1. Invisible Red Thread (1)
Chapter 1 :
Invisible Red Thread (1)
******
SEBUAH tirai berwarna merah tua yang tergantung di pintu masuk rumah panggung itu tersibak. Pintu rumah itu tidak tertutup, tetapi sebagai gantinya, tirai merah tua itulah yang menutupi bagian dalam rumah itu. Airell membuka tirai yang tidak terlalu tebal itu dan menemukan Eric, kakak kandungnya, tengah duduk bersandar pada tiang kayu penopang atap rumah seorang tabib yang tengah mereka kunjungi.
Eric memiliki warna rambut yang sama dengan Ai, yaitu warna vermillion. Akan tetapi, berbeda dengan Ai yang rambutnya dicepol dua, rambut panjang Eric hanya ia kepang satu di belakang. Warna mata mereka juga sama, yaitu warna biru laut.

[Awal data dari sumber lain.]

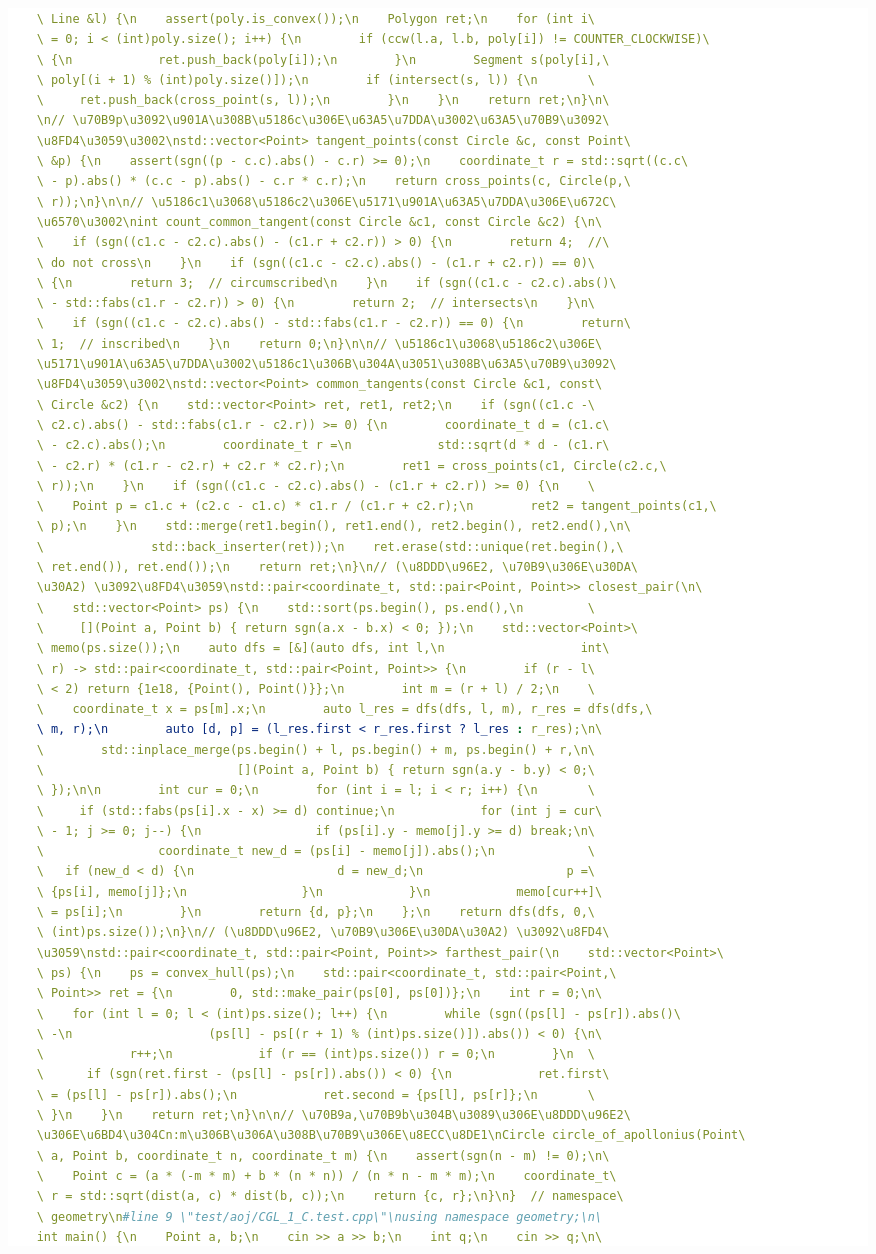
 ```yaml
    \ Line &l) {\n    assert(poly.is_convex());\n    Polygon ret;\n    for (int i\
    \ = 0; i < (int)poly.size(); i++) {\n        if (ccw(l.a, l.b, poly[i]) != COUNTER_CLOCKWISE)\
    \ {\n            ret.push_back(poly[i]);\n        }\n        Segment s(poly[i],\
    \ poly[(i + 1) % (int)poly.size()]);\n        if (intersect(s, l)) {\n       \
    \     ret.push_back(cross_point(s, l));\n        }\n    }\n    return ret;\n}\n\
    \n// \u70B9p\u3092\u901A\u308B\u5186c\u306E\u63A5\u7DDA\u3002\u63A5\u70B9\u3092\
    \u8FD4\u3059\u3002\nstd::vector<Point> tangent_points(const Circle &c, const Point\
    \ &p) {\n    assert(sgn((p - c.c).abs() - c.r) >= 0);\n    coordinate_t r = std::sqrt((c.c\
    \ - p).abs() * (c.c - p).abs() - c.r * c.r);\n    return cross_points(c, Circle(p,\
    \ r));\n}\n\n// \u5186c1\u3068\u5186c2\u306E\u5171\u901A\u63A5\u7DDA\u306E\u672C\
    \u6570\u3002\nint count_common_tangent(const Circle &c1, const Circle &c2) {\n\
    \    if (sgn((c1.c - c2.c).abs() - (c1.r + c2.r)) > 0) {\n        return 4;  //\
    \ do not cross\n    }\n    if (sgn((c1.c - c2.c).abs() - (c1.r + c2.r)) == 0)\
    \ {\n        return 3;  // circumscribed\n    }\n    if (sgn((c1.c - c2.c).abs()\
    \ - std::fabs(c1.r - c2.r)) > 0) {\n        return 2;  // intersects\n    }\n\
    \    if (sgn((c1.c - c2.c).abs() - std::fabs(c1.r - c2.r)) == 0) {\n        return\
    \ 1;  // inscribed\n    }\n    return 0;\n}\n\n// \u5186c1\u3068\u5186c2\u306E\
    \u5171\u901A\u63A5\u7DDA\u3002\u5186c1\u306B\u304A\u3051\u308B\u63A5\u70B9\u3092\
    \u8FD4\u3059\u3002\nstd::vector<Point> common_tangents(const Circle &c1, const\
    \ Circle &c2) {\n    std::vector<Point> ret, ret1, ret2;\n    if (sgn((c1.c -\
    \ c2.c).abs() - std::fabs(c1.r - c2.r)) >= 0) {\n        coordinate_t d = (c1.c\
    \ - c2.c).abs();\n        coordinate_t r =\n            std::sqrt(d * d - (c1.r\
    \ - c2.r) * (c1.r - c2.r) + c2.r * c2.r);\n        ret1 = cross_points(c1, Circle(c2.c,\
    \ r));\n    }\n    if (sgn((c1.c - c2.c).abs() - (c1.r + c2.r)) >= 0) {\n    \
    \    Point p = c1.c + (c2.c - c1.c) * c1.r / (c1.r + c2.r);\n        ret2 = tangent_points(c1,\
    \ p);\n    }\n    std::merge(ret1.begin(), ret1.end(), ret2.begin(), ret2.end(),\n\
    \               std::back_inserter(ret));\n    ret.erase(std::unique(ret.begin(),\
    \ ret.end()), ret.end());\n    return ret;\n}\n// (\u8DDD\u96E2, \u70B9\u306E\u30DA\
    \u30A2) \u3092\u8FD4\u3059\nstd::pair<coordinate_t, std::pair<Point, Point>> closest_pair(\n\
    \    std::vector<Point> ps) {\n    std::sort(ps.begin(), ps.end(),\n         \
    \     [](Point a, Point b) { return sgn(a.x - b.x) < 0; });\n    std::vector<Point>\
    \ memo(ps.size());\n    auto dfs = [&](auto dfs, int l,\n                   int\
    \ r) -> std::pair<coordinate_t, std::pair<Point, Point>> {\n        if (r - l\
    \ < 2) return {1e18, {Point(), Point()}};\n        int m = (r + l) / 2;\n    \
    \    coordinate_t x = ps[m].x;\n        auto l_res = dfs(dfs, l, m), r_res = dfs(dfs,\
    \ m, r);\n        auto [d, p] = (l_res.first < r_res.first ? l_res : r_res);\n\
    \        std::inplace_merge(ps.begin() + l, ps.begin() + m, ps.begin() + r,\n\
    \                           [](Point a, Point b) { return sgn(a.y - b.y) < 0;\
    \ });\n\n        int cur = 0;\n        for (int i = l; i < r; i++) {\n       \
    \     if (std::fabs(ps[i].x - x) >= d) continue;\n            for (int j = cur\
    \ - 1; j >= 0; j--) {\n                if (ps[i].y - memo[j].y >= d) break;\n\
    \                coordinate_t new_d = (ps[i] - memo[j]).abs();\n             \
    \   if (new_d < d) {\n                    d = new_d;\n                    p =\
    \ {ps[i], memo[j]};\n                }\n            }\n            memo[cur++]\
    \ = ps[i];\n        }\n        return {d, p};\n    };\n    return dfs(dfs, 0,\
    \ (int)ps.size());\n}\n// (\u8DDD\u96E2, \u70B9\u306E\u30DA\u30A2) \u3092\u8FD4\
    \u3059\nstd::pair<coordinate_t, std::pair<Point, Point>> farthest_pair(\n    std::vector<Point>\
    \ ps) {\n    ps = convex_hull(ps);\n    std::pair<coordinate_t, std::pair<Point,\
    \ Point>> ret = {\n        0, std::make_pair(ps[0], ps[0])};\n    int r = 0;\n\
    \    for (int l = 0; l < (int)ps.size(); l++) {\n        while (sgn((ps[l] - ps[r]).abs()\
    \ -\n                   (ps[l] - ps[(r + 1) % (int)ps.size()]).abs()) < 0) {\n\
    \            r++;\n            if (r == (int)ps.size()) r = 0;\n        }\n  \
    \      if (sgn(ret.first - (ps[l] - ps[r]).abs()) < 0) {\n            ret.first\
    \ = (ps[l] - ps[r]).abs();\n            ret.second = {ps[l], ps[r]};\n       \
    \ }\n    }\n    return ret;\n}\n\n// \u70B9a,\u70B9b\u304B\u3089\u306E\u8DDD\u96E2\
    \u306E\u6BD4\u304Cn:m\u306B\u306A\u308B\u70B9\u306E\u8ECC\u8DE1\nCircle circle_of_apollonius(Point\
    \ a, Point b, coordinate_t n, coordinate_t m) {\n    assert(sgn(n - m) != 0);\n\
    \    Point c = (a * (-m * m) + b * (n * n)) / (n * n - m * m);\n    coordinate_t\
    \ r = std::sqrt(dist(a, c) * dist(b, c));\n    return {c, r};\n}\n}  // namespace\
    \ geometry\n#line 9 \"test/aoj/CGL_1_C.test.cpp\"\nusing namespace geometry;\n\
    int main() {\n    Point a, b;\n    cin >> a >> b;\n    int q;\n    cin >> q;\n\
```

Warna rambut dan mata mereka ini terbilang begitu langka, terutama di negara yang tengah mereka tempati. Namun, mereka meneruskan gen dari ibu kandung mereka. Wajah mereka cukup mirip.
Sebelah kaki Eric terjuntai dan sebelahnya lagi ia angkat hingga lututnya berada di di depan dadanya. Lengan kanan Eric yang diperban itu tampak bertumpu pada lututnya yang terangkat, kemudian ia menoleh tatkala mendengar suara tirai yang tersibak.
Eric lantas menemukan Ai di sana; gadis itu tengah berjalan mendekatinya.
“Halo, Sayang,” sapa Eric, ia tersenyum sangat manis kepada Ai hingga matanya tertutup seolah ikut tersenyum. Ia terlihat luar biasa polos, seperti tak berdosa atau tak bersalah sama sekali.
Mendengar sapaan dari kakaknya itu, Ai justru berdecak kesal. Alisnya bertaut dan ia langsung berkacak pinggang di depan Eric. “Sayang?! Bisa-bisanya kau masih bercanda, Kak! Lihat lenganmu itu! Bisa tidak, sih, sekali saja kau pulang dalam keadaan normal? Kalau begini, bisa-bisa besok kau datang padaku dengan anggota tubuh yang sudah terpotong! Untung saja tabib tadi bisa mengobatinya, astaga!”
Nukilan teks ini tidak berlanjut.